30 avril 2026

Défaite des mercenaires russes face aux djihadistes au Mali

Une défaite symbolique et stratégique vient d’avoir lieu au Mali. Dimanche 26 avril, dans la ville de Kidal, au nord-est du pays, les mercenaires de l’Africa Corps, remplaçants depuis 2025 du groupe Wagner et alliés de la junte de Bamako, ont subi une humiliante retraite. Des images diffusées sur les réseaux sociaux montrent leurs hommes désarmés, embarqués dans des camions, sous la pression du groupe djihadiste GSIM (Groupe de soutien à l’islam et aux musulmans, aussi appelé JNIM) et de leurs alliés touaregs du Front de libération de l’Azawad (FLA). Le repli précipité a laissé sur place des dizaines de véhicules blindés et d’hélicoptères, désormais entre les mains des assaillants. Plusieurs soldats maliens ont été capturés après des combats éclair.

Depuis samedi, le Mali est la cible d’une série d’offensives coordonnées menées par des djihadistes du GSIM, affiliés à Al-Qaïda, alliés à la rébellion indépendantiste touareg du FLA. Ces attaques ont visé des positions clés de la junte à travers le pays, y compris en périphérie de la capitale, Bamako.

Kidal, symbole d’un revers militaire

Lundi, l’Africa Corps, groupe paramilitaire sous contrôle du ministère russe de la Défense, a confirmé son retrait de Kidal. Cette ville, prise en novembre 2023 par les mercenaires de Wagner, avait été brandie comme un succès stratégique majeur pour les alliés russes de Bamako. « La prise de Kidal était le seul vrai succès des Russes depuis leur arrivée en 2021 », explique Djenabou Cissé, chercheuse à la Fondation pour la recherche stratégique. « Sa perte marque un désaveu cuisant pour leurs ambitions militaires au Sahel. »

Les attaques du GSIM ont aussi frappé Bamako, Kati (où se trouve la principale base militaire malienne), Gao, ainsi que cinq autres villes du pays. Ces assauts surviennent dans un contexte où le Mali, dirigé par une junte depuis 2021, subit depuis des années la pression de groupes djihadistes qui ont fait de la région un épicentre mondial du terrorisme.

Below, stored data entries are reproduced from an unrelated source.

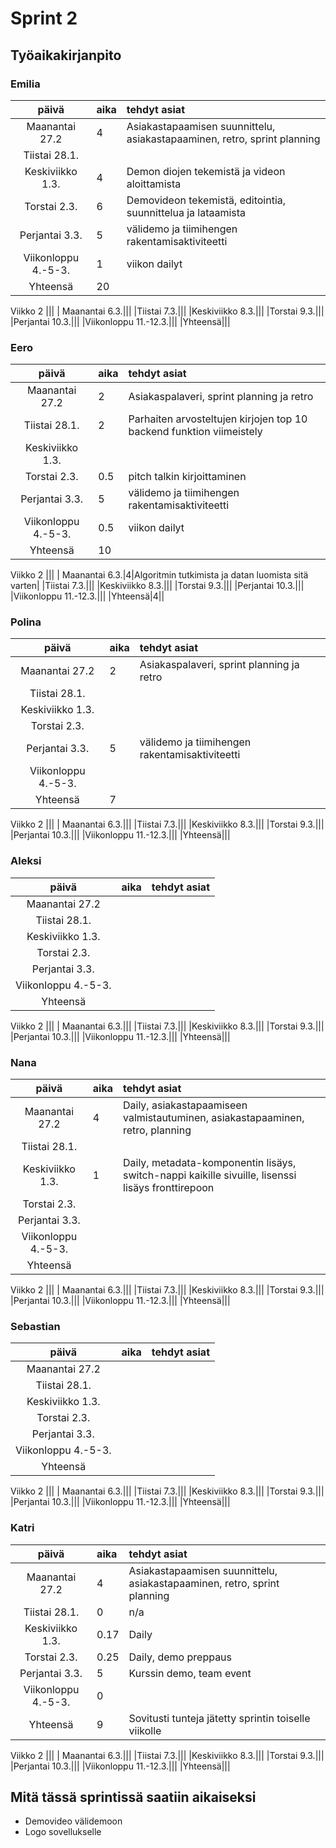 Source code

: # Sprint 2
## Työaikakirjanpito

### Emilia
| päivä | aika | tehdyt asiat  |
| :----:|:-----| :-----|
| Maanantai 27.2|4|Asiakastapaamisen suunnittelu, asiakastapaaminen, retro, sprint planning|
|Tiistai 28.1.|||
|Keskiviikko 1.3.|4|Demon diojen tekemistä ja videon aloittamista|
|Torstai 2.3.|6|Demovideon tekemistä, editointia, suunnittelua ja lataamista|
|Perjantai 3.3.|5|välidemo ja tiimihengen rakentamisaktiviteetti|
|Viikonloppu 4.-5-3.|1|viikon dailyt|
|Yhteensä|20||
Viikko 2
|||
| Maanantai 6.3.|||
|Tiistai 7.3.|||
|Keskiviikko 8.3.|||
|Torstai 9.3.|||
|Perjantai 10.3.|||
|Viikonloppu 11.-12.3.|||
|Yhteensä|||

### Eero
| päivä | aika | tehdyt asiat  |
| :----:|:-----| :-----|
| Maanantai 27.2|2|Asiakaspalaveri, sprint planning ja retro|
|Tiistai 28.1.|2|Parhaiten arvosteltujen kirjojen top 10 backend funktion viimeistely|
|Keskiviikko 1.3.|||
|Torstai 2.3.|0.5|pitch talkin kirjoittaminen|
|Perjantai 3.3.|5|välidemo ja tiimihengen rakentamisaktiviteetti|
|Viikonloppu 4.-5-3.|0.5|viikon dailyt|
|Yhteensä|10||
Viikko 2
|||
| Maanantai 6.3.|4|Algoritmin tutkimista ja datan luomista sitä varten|
|Tiistai 7.3.|||
|Keskiviikko 8.3.|||
|Torstai 9.3.|||
|Perjantai 10.3.|||
|Viikonloppu 11.-12.3.|||
|Yhteensä|4||

### Polina
| päivä | aika | tehdyt asiat  |
| :----:|:-----| :-----|
| Maanantai 27.2|2|Asiakaspalaveri, sprint planning ja retro|
|Tiistai 28.1.|||
|Keskiviikko 1.3.|||
|Torstai 2.3.|||
|Perjantai 3.3.|5|välidemo ja tiimihengen rakentamisaktiviteetti|
|Viikonloppu 4.-5-3.|||
|Yhteensä|7||
Viikko 2
|||
| Maanantai 6.3.|||
|Tiistai 7.3.|||
|Keskiviikko 8.3.|||
|Torstai 9.3.|||
|Perjantai 10.3.|||
|Viikonloppu 11.-12.3.|||
|Yhteensä|||
### Aleksi
| päivä | aika | tehdyt asiat  |
| :----:|:-----| :-----|
| Maanantai 27.2|||
|Tiistai 28.1.|||
|Keskiviikko 1.3.|||
|Torstai 2.3.|||
|Perjantai 3.3.|||
|Viikonloppu 4.-5-3.|||
|Yhteensä|||
Viikko 2
|||
| Maanantai 6.3.|||
|Tiistai 7.3.|||
|Keskiviikko 8.3.|||
|Torstai 9.3.|||
|Perjantai 10.3.|||
|Viikonloppu 11.-12.3.|||
|Yhteensä|||

### Nana
| päivä | aika | tehdyt asiat  |
| :----:|:-----| :-----|
| Maanantai 27.2|4|Daily, asiakastapaamiseen valmistautuminen, asiakastapaaminen, retro, planning|
|Tiistai 28.1.|||
|Keskiviikko 1.3.|1|Daily, metadata-komponentin lisäys, switch-nappi kaikille sivuille, lisenssi lisäys fronttirepoon|
|Torstai 2.3.|||
|Perjantai 3.3.|||
|Viikonloppu 4.-5-3.|||
|Yhteensä|||
Viikko 2
|||
| Maanantai 6.3.|||
|Tiistai 7.3.|||
|Keskiviikko 8.3.|||
|Torstai 9.3.|||
|Perjantai 10.3.|||
|Viikonloppu 11.-12.3.|||
|Yhteensä|||
### Sebastian
| päivä | aika | tehdyt asiat  |
| :----:|:-----| :-----|
| Maanantai 27.2|||
|Tiistai 28.1.|||
|Keskiviikko 1.3.|||
|Torstai 2.3.|||
|Perjantai 3.3.|||
|Viikonloppu 4.-5-3.|||
|Yhteensä|||
Viikko 2
|||
| Maanantai 6.3.|||
|Tiistai 7.3.|||
|Keskiviikko 8.3.|||
|Torstai 9.3.|||
|Perjantai 10.3.|||
|Viikonloppu 11.-12.3.|||
|Yhteensä|||
### Katri
| päivä | aika | tehdyt asiat  |
| :----:|:-----| :-----|
| Maanantai 27.2|4|Asiakastapaamisen suunnittelu, asiakastapaaminen, retro, sprint planning|
|Tiistai 28.1.|0|n/a|
|Keskiviikko 1.3.|0.17|Daily|
|Torstai 2.3.|0.25|Daily, demo preppaus|
|Perjantai 3.3.|5|Kurssin demo, team event|
|Viikonloppu 4.-5-3.|0||
|Yhteensä|9|Sovitusti tunteja jätetty sprintin toiselle viikolle|
Viikko 2
|||
| Maanantai 6.3.|||
|Tiistai 7.3.|||
|Keskiviikko 8.3.|||
|Torstai 9.3.|||
|Perjantai 10.3.|||
|Viikonloppu 11.-12.3.|||
|Yhteensä|||

## Mitä tässä sprintissä saatiin aikaiseksi
- Demovideo välidemoon
- Logo sovellukselle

Depuis l’été 2025, les djihadistes ont renforcé leur emprise autour de Bamako, instaurant des blocus économiques pour asphyxier la capitale.

L’Africa Corps, un partenaire militaire inefficace

Depuis 2021, la junte malienne s’appuie sur des mercenaires russes, d’abord via Wagner, puis l’Africa Corps depuis 2025. Pourtant, ces forces n’ont pas enrayé la montée des violences. Pire : plusieurs rapports, dont ceux des Nations unies et de la Fédération internationale pour les droits humains, ont documenté une recrudescence des exactions, notamment des violences sexuelles, perpétrées par les forces maliennes et leurs alliés russes. « Les mercenaires russes se révèlent inefficaces dans la lutte antiterroriste, que ce soit au sein de Wagner ou de l’Africa Corps », souligne Wassim Nasr, spécialiste des mouvements djihadistes. « Les attaques de samedi n’ont fait que confirmer ces faiblesses. »

Les vidéos circulant ce week-end révèlent l’ampleur des assauts. À Kidal, les djihadistes ont pris d’assaut le bureau du gouverneur. À Bamako, des habitants ont assisté, impuissants, à l’entrée des combattants du GSIM dans la ville. À Kati, bastion de la junte, une attaque à la bombe a détruit la résidence du ministre de la Défense, Sadio Camara, tué lors de l’offensive.

Trahison et incertitudes pour l’avenir

Lundi, le Premier ministre Abdoulaye Maïga a rendu hommage à Sadio Camara, tout en tentant d’apaiser les craintes de la population. De son côté, le président de la junte, Assimi Goïta, a déclaré mardi soir que la situation était « sous contrôle », promettant de poursuivre les opérations jusqu’à la neutralisation totale des groupes impliqués.

Mais les doutes s’installent. « Les Russes nous ont trahis à Kidal », a confié un officier malien à nos confrères. Selon lui, le gouverneur de la région aurait prévenu les mercenaires russes trois jours avant l’attaque, sans que rien ne soit fait. « Ils avaient déjà négocié leur départ », précise-t-il. Cette déroute pourrait s’étendre à d’autres villes du nord, fragilisant davantage l’armée régulière malienne.

Face aux questions sur la capacité de l’Africa Corps à inverser la tendance, le porte-parole du Kremlin, Dmitri Peskov, est resté évasif lors de son briefing du 28 avril. Il a simplement affirmé que les forces russes avaient empêché une tentative de coup d’État menée par le FLA et le GSIM, selon les informations de Reuters.